There is a particular kind of incident that experienced residential workers recognise but struggle to document accurately. A young person walks into the kitchen, sits down, and within minutes is in crisis. Nothing happened. No-one said anything unkind. There was no news about contact, no argument with a peer, no discernible trigger. And yet here they are: shut down or explosive, unreachable, the staff member casting back over the last ten minutes trying to work out what went wrong. What went wrong was almost certainly not an event in the conventional sense. It was almost certainly something the young person's nervous system registered — a sound, a smell, a quality of light, the texture of a surface — as threat, before any conscious awareness could intercept it. Understanding this requires understanding sensory processing, and most care systems do not.

Developmental trauma disrupts the nervous system at its most foundational level. The brainstem — which governs our earliest and fastest threat-detection responses — develops and calibrates itself in the context of early relational experience. Children who grow up in environments of chronic fear, unpredictability, or neglect often develop nervous systems that are essentially calibrated for emergency. The sensory gating mechanisms that ordinarily filter incoming information and judge it as safe, neutral, or threatening become dysregulated. Sounds that other people barely notice can register as alarms. Unexpected touch can produce a startle response indistinguishable from fear. Certain smells, textures, flavours, or qualities of light — especially those associated, even distantly, with earlier experiences of harm — can trigger a physiological response that bypasses cognition entirely. This is Bessel van der Kolk's central insight in plain form: trauma does not only live in memory. It lives in the body, in patterns of sensory response that can persist long after the original danger has passed.

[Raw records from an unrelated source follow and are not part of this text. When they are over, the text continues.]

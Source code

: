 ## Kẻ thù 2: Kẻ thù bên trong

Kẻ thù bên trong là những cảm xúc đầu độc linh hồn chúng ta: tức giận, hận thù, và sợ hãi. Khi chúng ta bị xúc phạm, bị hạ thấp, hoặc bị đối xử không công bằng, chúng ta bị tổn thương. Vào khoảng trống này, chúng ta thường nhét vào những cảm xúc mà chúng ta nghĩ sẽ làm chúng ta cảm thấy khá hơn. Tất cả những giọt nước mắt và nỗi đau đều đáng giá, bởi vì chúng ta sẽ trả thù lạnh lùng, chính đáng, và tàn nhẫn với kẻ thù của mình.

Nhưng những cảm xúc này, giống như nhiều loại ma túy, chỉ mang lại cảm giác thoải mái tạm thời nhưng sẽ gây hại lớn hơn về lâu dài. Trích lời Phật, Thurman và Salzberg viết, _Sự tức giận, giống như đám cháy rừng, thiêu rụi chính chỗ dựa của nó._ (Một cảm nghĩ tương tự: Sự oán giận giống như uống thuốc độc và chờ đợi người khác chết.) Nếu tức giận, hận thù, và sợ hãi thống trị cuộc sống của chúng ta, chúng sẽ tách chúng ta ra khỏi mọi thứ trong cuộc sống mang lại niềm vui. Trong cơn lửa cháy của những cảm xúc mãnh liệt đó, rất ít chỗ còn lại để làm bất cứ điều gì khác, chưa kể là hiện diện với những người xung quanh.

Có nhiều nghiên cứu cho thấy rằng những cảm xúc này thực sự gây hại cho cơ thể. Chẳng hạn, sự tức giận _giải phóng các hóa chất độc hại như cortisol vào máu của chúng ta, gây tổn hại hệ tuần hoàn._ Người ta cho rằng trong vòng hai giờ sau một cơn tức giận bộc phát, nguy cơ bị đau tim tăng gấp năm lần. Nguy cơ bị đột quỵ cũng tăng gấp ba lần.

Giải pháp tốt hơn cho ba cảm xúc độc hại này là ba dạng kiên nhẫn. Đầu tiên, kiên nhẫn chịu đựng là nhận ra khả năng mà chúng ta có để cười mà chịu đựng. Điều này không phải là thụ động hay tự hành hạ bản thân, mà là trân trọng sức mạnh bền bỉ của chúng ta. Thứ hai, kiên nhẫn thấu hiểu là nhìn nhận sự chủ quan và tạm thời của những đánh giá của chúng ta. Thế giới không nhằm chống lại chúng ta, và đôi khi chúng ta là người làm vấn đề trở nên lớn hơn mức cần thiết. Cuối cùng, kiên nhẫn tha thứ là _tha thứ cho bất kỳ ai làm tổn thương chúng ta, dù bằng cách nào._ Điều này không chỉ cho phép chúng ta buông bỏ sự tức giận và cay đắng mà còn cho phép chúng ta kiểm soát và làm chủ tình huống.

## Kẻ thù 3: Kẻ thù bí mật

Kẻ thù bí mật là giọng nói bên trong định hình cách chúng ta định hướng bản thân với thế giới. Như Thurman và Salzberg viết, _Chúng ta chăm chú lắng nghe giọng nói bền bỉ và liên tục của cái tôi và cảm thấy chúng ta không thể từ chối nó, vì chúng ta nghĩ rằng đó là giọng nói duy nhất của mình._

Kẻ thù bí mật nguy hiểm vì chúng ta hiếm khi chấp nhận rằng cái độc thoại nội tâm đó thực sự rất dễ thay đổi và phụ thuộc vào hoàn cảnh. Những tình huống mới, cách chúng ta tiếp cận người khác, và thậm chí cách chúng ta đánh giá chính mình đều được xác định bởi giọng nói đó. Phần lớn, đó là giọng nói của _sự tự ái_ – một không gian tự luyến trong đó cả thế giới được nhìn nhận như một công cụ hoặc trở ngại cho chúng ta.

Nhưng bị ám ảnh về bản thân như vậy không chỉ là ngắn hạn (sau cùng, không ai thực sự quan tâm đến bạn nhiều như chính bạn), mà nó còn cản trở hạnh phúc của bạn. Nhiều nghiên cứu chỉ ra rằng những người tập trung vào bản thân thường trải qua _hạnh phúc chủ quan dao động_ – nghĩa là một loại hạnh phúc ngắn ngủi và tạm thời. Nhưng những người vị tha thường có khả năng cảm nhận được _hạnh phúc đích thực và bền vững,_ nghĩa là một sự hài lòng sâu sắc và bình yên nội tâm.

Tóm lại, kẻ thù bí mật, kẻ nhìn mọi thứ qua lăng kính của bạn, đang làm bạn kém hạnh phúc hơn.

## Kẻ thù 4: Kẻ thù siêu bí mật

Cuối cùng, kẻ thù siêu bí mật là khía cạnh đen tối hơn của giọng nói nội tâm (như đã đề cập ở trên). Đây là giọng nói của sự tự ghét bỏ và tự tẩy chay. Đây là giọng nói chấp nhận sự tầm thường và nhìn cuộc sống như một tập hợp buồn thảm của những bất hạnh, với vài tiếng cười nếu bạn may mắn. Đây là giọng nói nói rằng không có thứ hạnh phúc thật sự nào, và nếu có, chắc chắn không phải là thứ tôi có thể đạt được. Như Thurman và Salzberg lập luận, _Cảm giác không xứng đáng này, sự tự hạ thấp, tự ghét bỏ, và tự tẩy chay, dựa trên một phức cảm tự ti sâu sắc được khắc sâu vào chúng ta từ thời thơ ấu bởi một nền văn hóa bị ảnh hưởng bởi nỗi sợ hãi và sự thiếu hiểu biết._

What this looks like in a residential home is often misread, and the misreading has real consequences. The young person who refuses to eat certain textures is not being difficult; they may be experiencing aversion that is physically overwhelming. The young person who cannot settle in the main sitting room is not being antisocial; they may be unable to tolerate the fluorescent lighting or the ambient noise of other people's television. The young person who responds with disproportionate aggression when touched on the shoulder during a crowded moment is not choosing to escalate; they are responding to a physical signal their nervous system processed as dangerous. None of these are behaviours in the sense that they represent choices. They are responses. And responding to them as if they were choices — with confrontation, consequence, or escalating attempts to change the reaction — is not only ineffective; it is adding more threat to an already overwhelmed system.

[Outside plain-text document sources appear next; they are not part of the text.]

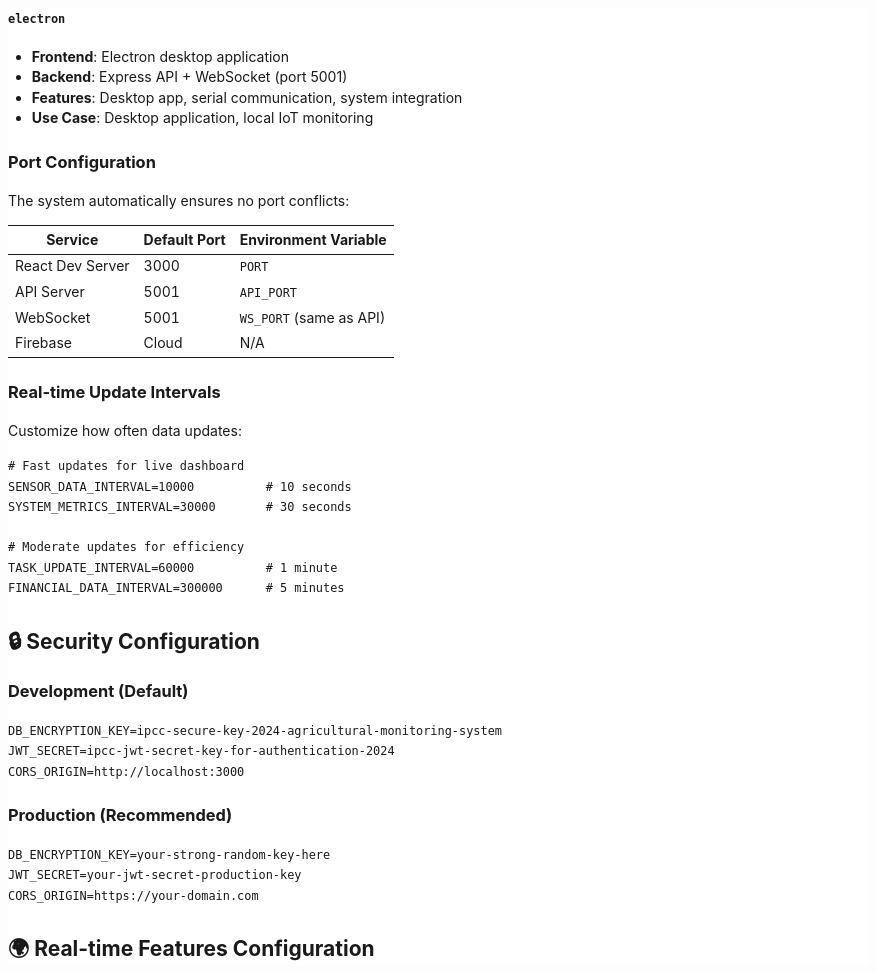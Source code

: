 #### `electron` 
- **Frontend**: Electron desktop application
- **Backend**: Express API + WebSocket (port 5001)
- **Features**: Desktop app, serial communication, system integration
- **Use Case**: Desktop application, local IoT monitoring

### Port Configuration

The system automatically ensures no port conflicts:

| Service | Default Port | Environment Variable |
|---------|--------------|---------------------|
| React Dev Server | 3000 | `PORT` |
| API Server | 5001 | `API_PORT` |
| WebSocket | 5001 | `WS_PORT` (same as API) |
| Firebase | Cloud | N/A |

### Real-time Update Intervals

Customize how often data updates:

```env
# Fast updates for live dashboard
SENSOR_DATA_INTERVAL=10000          # 10 seconds
SYSTEM_METRICS_INTERVAL=30000       # 30 seconds

# Moderate updates for efficiency  
TASK_UPDATE_INTERVAL=60000          # 1 minute
FINANCIAL_DATA_INTERVAL=300000      # 5 minutes
```

## 🔒 Security Configuration

### Development (Default)
```env
DB_ENCRYPTION_KEY=ipcc-secure-key-2024-agricultural-monitoring-system
JWT_SECRET=ipcc-jwt-secret-key-for-authentication-2024
CORS_ORIGIN=http://localhost:3000
```

### Production (Recommended)
```env
DB_ENCRYPTION_KEY=your-strong-random-key-here
JWT_SECRET=your-jwt-secret-production-key
CORS_ORIGIN=https://your-domain.com
```

## 🌍 Real-time Features Configuration
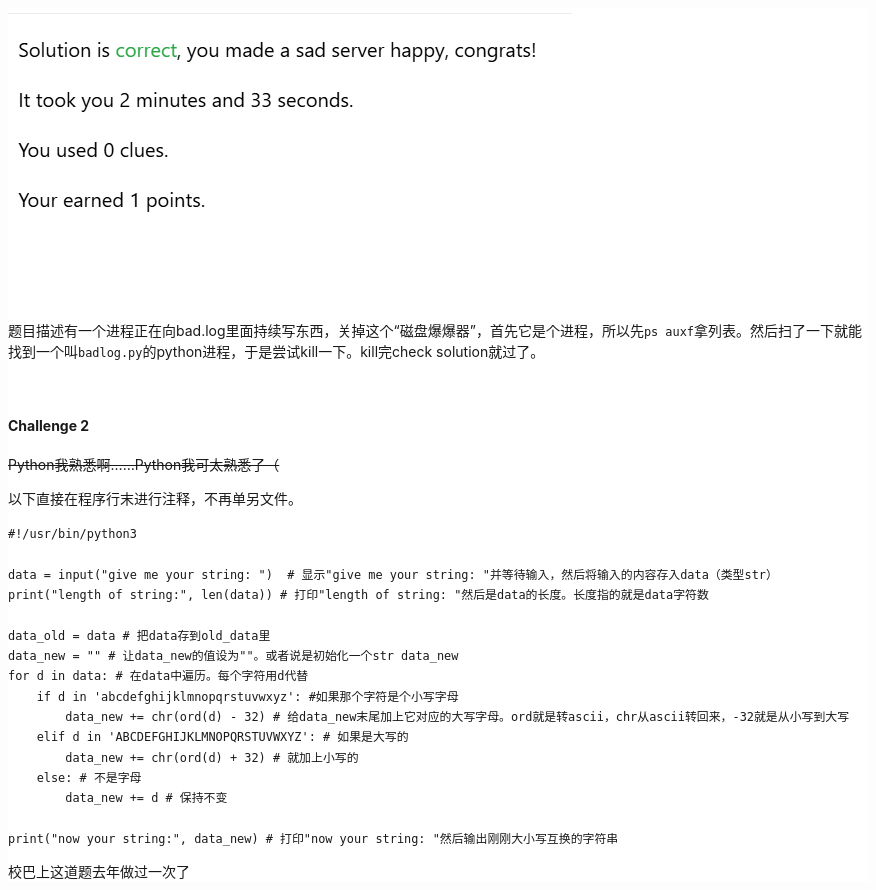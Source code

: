 ![alt text](lab0_0.png)

题目描述有一个进程正在向bad.log里面持续写东西，关掉这个“磁盘爆爆器”，首先它是个进程，所以先`ps auxf`拿列表。然后扫了一下就能找到一个叫`badlog.py`的python进程，于是尝试kill一下。kill完check solution就过了。

<br>

#### Challenge 2

<s>Python我熟悉啊……Python我可太熟悉了（</s>

以下直接在程序行末进行注释，不再单另文件。

```Python3
#!/usr/bin/python3

data = input("give me your string: ")  # 显示"give me your string: "并等待输入，然后将输入的内容存入data（类型str）
print("length of string:", len(data)) # 打印"length of string: "然后是data的长度。长度指的就是data字符数

data_old = data # 把data存到old_data里
data_new = "" # 让data_new的值设为""。或者说是初始化一个str data_new
for d in data: # 在data中遍历。每个字符用d代替
    if d in 'abcdefghijklmnopqrstuvwxyz': #如果那个字符是个小写字母
        data_new += chr(ord(d) - 32) # 给data_new末尾加上它对应的大写字母。ord就是转ascii，chr从ascii转回来，-32就是从小写到大写
    elif d in 'ABCDEFGHIJKLMNOPQRSTUVWXYZ': # 如果是大写的
        data_new += chr(ord(d) + 32) # 就加上小写的
    else: # 不是字母
        data_new += d # 保持不变

print("now your string:", data_new) # 打印"now your string: "然后输出刚刚大小写互换的字符串
```

校巴上这道题去年做过一次了
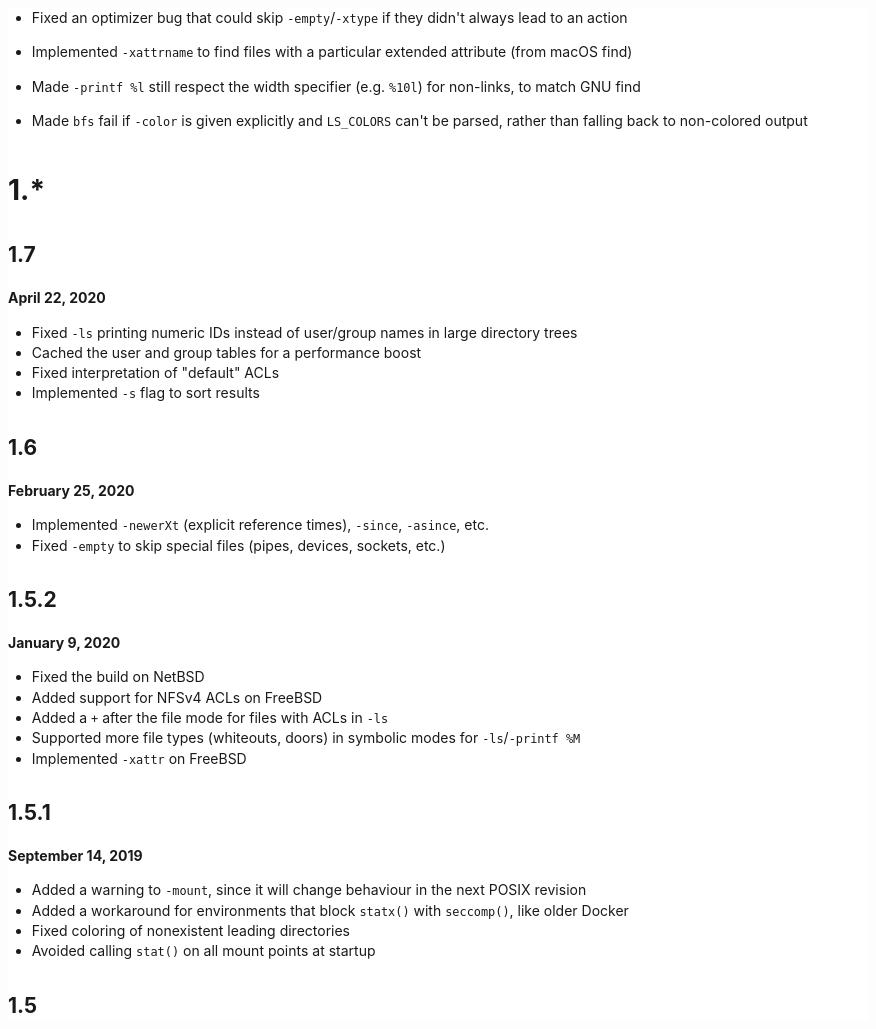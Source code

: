 - Fixed an optimizer bug that could skip `-empty`/`-xtype` if they didn't always lead to an action

- Implemented `-xattrname` to find files with a particular extended attribute (from macOS find)

- Made `-printf %l` still respect the width specifier (e.g. `%10l`) for non-links, to match GNU find

- Made `bfs` fail if `-color` is given explicitly and `LS_COLORS` can't be parsed, rather than falling back to non-colored output

[#8]: https://github.com/tavianator/bfs/issues/8
[#30]: https://github.com/tavianator/bfs/issues/30


1.*
===

1.7
---

**April 22, 2020**

- Fixed `-ls` printing numeric IDs instead of user/group names in large directory trees
- Cached the user and group tables for a performance boost
- Fixed interpretation of "default" ACLs
- Implemented `-s` flag to sort results


1.6
---

**February 25, 2020**

- Implemented `-newerXt` (explicit reference times), `-since`, `-asince`, etc.
- Fixed `-empty` to skip special files (pipes, devices, sockets, etc.)


1.5.2
-----

**January 9, 2020**

- Fixed the build on NetBSD
- Added support for NFSv4 ACLs on FreeBSD
- Added a `+` after the file mode for files with ACLs in `-ls`
- Supported more file types (whiteouts, doors) in symbolic modes for `-ls`/`-printf %M`
- Implemented `-xattr` on FreeBSD


1.5.1
-----

**September 14, 2019**

- Added a warning to `-mount`, since it will change behaviour in the next POSIX revision
- Added a workaround for environments that block `statx()` with `seccomp()`, like older Docker
- Fixed coloring of nonexistent leading directories
- Avoided calling `stat()` on all mount points at startup


1.5
---


[`d40eb87`]: https://github.com/tavianator/bfs/commit/d40eb87cc00f50a5debb8899eacb7fcf1065badf
[`5f16169`]: https://github.com/tavianator/bfs/commit/5f1616912ba3a7a23ce6bce02df3791b73da38ab
[`2572273`]: https://github.com/tavianator/bfs/commit/257227326fe60fe70e80433fd34d1ebcb2f9f623
[`a029d95`]: https://github.com/tavianator/bfs/commit/a029d95b5736a74879f32089514a5a6b63d6efbc
[`773f4a4`]: https://github.com/tavianator/bfs/commit/773f4a446f03da62d88e6d17be49fdc0a3e38465
[#107]: https://github.com/tavianator/bfs/pull/107
[#101]: https://github.com/tavianator/bfs/issues/101
[C17]: https://en.cppreference.com/w/c/17
[Standard C atomics]: https://en.cppreference.com/w/c/atomic
[POSIX threads]: https://pubs.opengroup.org/onlinepubs/9699919799/idx/threads.html
[`8b24de3`]: https://github.com/tavianator/bfs/commit/8b24de3882ff5a3e33b82ab20bb4eadf134cf559
[`2724dfb`]: https://github.com/tavianator/bfs/commit/2724dfbd17552f892a0d8b39b96cbe9e49d66fdb
[`0a5a80c`]: https://github.com/tavianator/bfs/commit/0a5a80c98cc7e5d8735b615fa197a6cff2bb08cc
[`2d5edb3`]: https://github.com/tavianator/bfs/commit/2d5edb37b924715b4fbee4d917ac334c773fca61
[`b41dca5`]: https://github.com/tavianator/bfs/commit/b41dca52762c5188638236ae81b9f4597bb29ac9
[`f98a1c4`]: https://github.com/tavianator/bfs/commit/f98a1c4a1cf61ff7d6483388ca1fac365fb0b31b
[`712b137`]: https://github.com/tavianator/bfs/commit/712b13756a09014ef730c8f9b96da4dc2f09b762
[`5ce883d`]: https://github.com/tavianator/bfs/commit/5ce883daaafc69f83b01dac5db0647e9662a6e87
[`da02def`]: https://github.com/tavianator/bfs/commit/da02defb91c3a1bda0ea7e653d81f997f1c8884a
[`c55e855`]: https://github.com/tavianator/bfs/commit/c55e85580df10c5afdc6fc0710e756a456aa8e93
[`8b24de3`]: https://github.com/tavianator/bfs/commit/8b24de3882ff5a3e33b82ab20bb4eadf134cf559
[#97]: https://github.com/tavianator/bfs/issues/97
[#96]: https://github.com/tavianator/bfs/issues/96
[#94]: https://github.com/tavianator/bfs/pull/94
[#67]: https://github.com/tavianator/bfs/issues/67
[#86]: https://github.com/tavianator/bfs/issues/86
[#88]: https://github.com/tavianator/bfs/issues/88
[#89]: https://github.com/tavianator/bfs/issues/89
[#91]: https://github.com/tavianator/bfs/issues/91
[#82]: https://github.com/tavianator/bfs/issues/82
[#81]: https://github.com/tavianator/bfs/pull/81
[#21]: https://github.com/tavianator/bfs/issues/21
[#76]: https://github.com/tavianator/bfs/issues/76
[#77]: https://github.com/tavianator/bfs/issues/77
[#62]: https://github.com/tavianator/bfs/issues/62
[#71]: https://github.com/tavianator/bfs/issues/71
[#75]: https://github.com/tavianator/bfs/issues/75
[#48]: https://github.com/tavianator/bfs/issues/48
[#37]: https://github.com/tavianator/bfs/issues/37
[#7]: https://github.com/tavianator/bfs/issues/7
[#7]: https://github.com/tavianator/bfs/issues/7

Homes that take sensory processing seriously do a number of things that are not especially complicated but require attention. They carry out something like a sensory audit of their physical space — asking whether the lighting is adjustable, whether there are quieter areas available at times of high stimulation, whether there are spaces where a young person can access proprioceptive input (heavy physical activity, or the simple weight of a blanket) when they need to regulate. They invest time in building individual sensory profiles for each young person, understanding not through assessment tools alone but through patient observation over time what each person's specific triggers and anchors are. They understand that mealtimes, transitions, and moments of crowding are high-risk sensory environments, and they manage them accordingly. None of this is specialist therapeutic input. It is attentive, thoughtful care — the kind that requires staff to be genuinely observant and genuinely curious about what a young person is experiencing.

The connection between sensory processing and everything else in the home's practice is not tangential. Co-regulation — the adult's nervous system helping to regulate the young person's — can only work if the environment is not simultaneously flooding that young person with threatening sensory input. Life story work requires a degree of physiological calm that will not be available to a young person in chronic sensory overload. The quality of sleep, of mealtimes, of the journey to school, of every ordinary transition in the day is shaped by how the nervous system is processing its environment. A home that attends to sensory experience is not adding a niche element to its practice. It is attending to the level at which safety is first and most fundamentally experienced — the level at which, before any conversation has begun, a child's body is already reading the room.